I am not an econometrician


21 July 2014

Monash University

I am a statistician, but I have worked in a department of predominantly econometricians for the past 17 years. It is a little like an Australian visiting the United States. Initially, it seems that we talk the same language, do the same sorts of things, and have a very similar culture. But the longer you stay there, the more you realise there are differences that run deep and affect the way you see the world.

Last week at my research group meeting, I spoke about some of the differences I have noticed. Coincidentally, Andrew Gelman blogged about the same issue a day later.

Theory-driven or data-driven

Econometrics is often “theory driven” while statistics tends to be “data driven”. I discovered this in the interview for my current job when someone criticized my research for being “data driven” and asked me to respond. I was confused because I thought statistical research should be driven by data analytic issues, not by some pre-conceived theory, but that was not the perspective of the people interviewing me. (Fortunately, I was hired anyway.) Typically, econometricians test theory using data, but often do little if any exploratory data analysis. On the other hand, I tend to build models after looking at data sets. I think this distinction also extends to many other areas where statistics is applied.

As a result of this distinction, econometricians do a lot of hypothesis testing but produce few graphics. Many research seminars in our department involve someone describing a model, applying it to some data, and showing the estimated parameters, standard errors, results of various hypothesis tests, etc.
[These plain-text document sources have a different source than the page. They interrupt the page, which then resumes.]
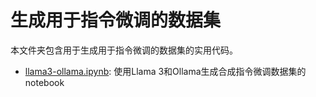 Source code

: # 生成用于指令微调的数据集

本文件夹包含用于生成用于指令微调的数据集的实用代码。

- [llama3-ollama.ipynb](llama3-ollama.ipynb): 使用Llama 3和Ollama生成合成指令微调数据集的notebook

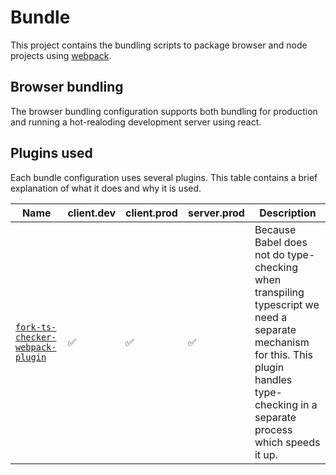 # Bundle
This project contains the bundling scripts to package browser and node projects using [webpack](https://webpack.js.org/).

## Browser bundling

The browser bundling configuration supports both bundling for production and running a hot-realoding development server using react.

## Plugins used

Each bundle configuration uses several plugins. This table contains a brief explanation of what it does and why it is used.

Name|client.dev|client.prod|server.prod|Description
-|-|-|-|-
[`fork-ts-checker-webpack-plugin`](https://github.com/TypeStrong/fork-ts-checker-webpack-plugin)|✅|✅|✅|Because Babel does not do type-checking when transpiling typescript we need a separate mechanism for this. This plugin handles type-checking in a separate process which speeds it up.
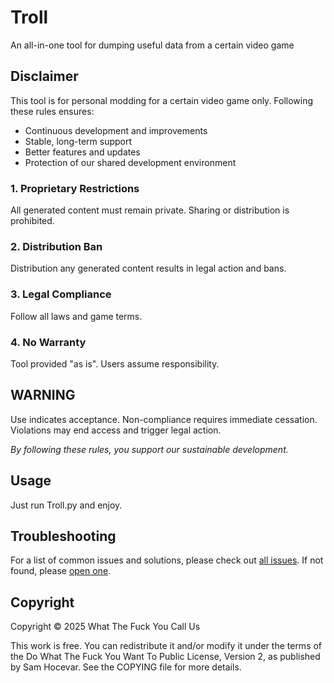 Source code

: # Troll

An all-in-one tool for dumping useful data from a certain video game

## Disclaimer

This tool is for personal modding for a certain video game only. Following these rules ensures:

- Continuous development and improvements
- Stable, long-term support
- Better features and updates
- Protection of our shared development environment

### 1. **Proprietary Restrictions**

All generated content must remain private. Sharing or distribution is prohibited.

### 2. **Distribution Ban**

Distribution any generated content results in legal action and bans.

### 3. **Legal Compliance**

Follow all laws and game terms.

### 4. **No Warranty**

Tool provided "as is". Users assume responsibility.

## **WARNING**

Use indicates acceptance. Non-compliance requires immediate cessation. Violations may end access and trigger legal action.

*By following these rules, you support our sustainable development.*

## Usage

Just run Troll.py and enjoy.

## Troubleshooting

For a list of common issues and solutions, please check out [all issues](https://github.com/bdsmodding/Troll/issues?q=is%3Aissue). If not found, please [open one](https://github.com/bdsmodding/Troll/issues/new).

## Copyright

Copyright © 2025 What The Fuck You Call Us

This work is free. You can redistribute it and/or modify it under the
terms of the Do What The Fuck You Want To Public License, Version 2,
as published by Sam Hocevar. See the COPYING file for more details.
They do all that without ever plotting the data to start with! This seems bizarre to me, and I still get annoyed about it even though I’ve seen it at least a hundred times. I teach my students to first spend time getting to know their data through plots and other data visualization methods before even thinking about fitting a model or doing a hypothesis test.

Probably because of the emphasis that econometricians place on their theoretical models, they tend to fall in love with them and even seem to believe they are true. This is evident by the phrase “data generating process” (or its acronym DGP) that econometricians commonly use to describe a statistical model. I never think of my models as data generating processes. The data come from some real world, complicated, messy, nonlinear, nonstationary, nonGaussian process. At best, my model is a crude approximation. I often cite Box’s maxim that “All models are wrong, but some are useful”, and while my colleagues would agree in principle, they still behave as if their models are the true data generating processes.

Expertise and ignorance

When I first joined an econometrics department, I was struck by how much everyone knew about time series and regression, and how little they knew about a lot of other topics. There are vast areas of statistics that econometricians typically know little about including survey sampling, discriminant analysis, clustering, and the design of experiments. My training was much broader but in some ways shallower. There were standard undergraduate topics in econometrics that I knew nothing about — cointegration, endogeneity, ARCH/GARCH models, seemingly unrelated regression, the generalized methods of moments, and so on.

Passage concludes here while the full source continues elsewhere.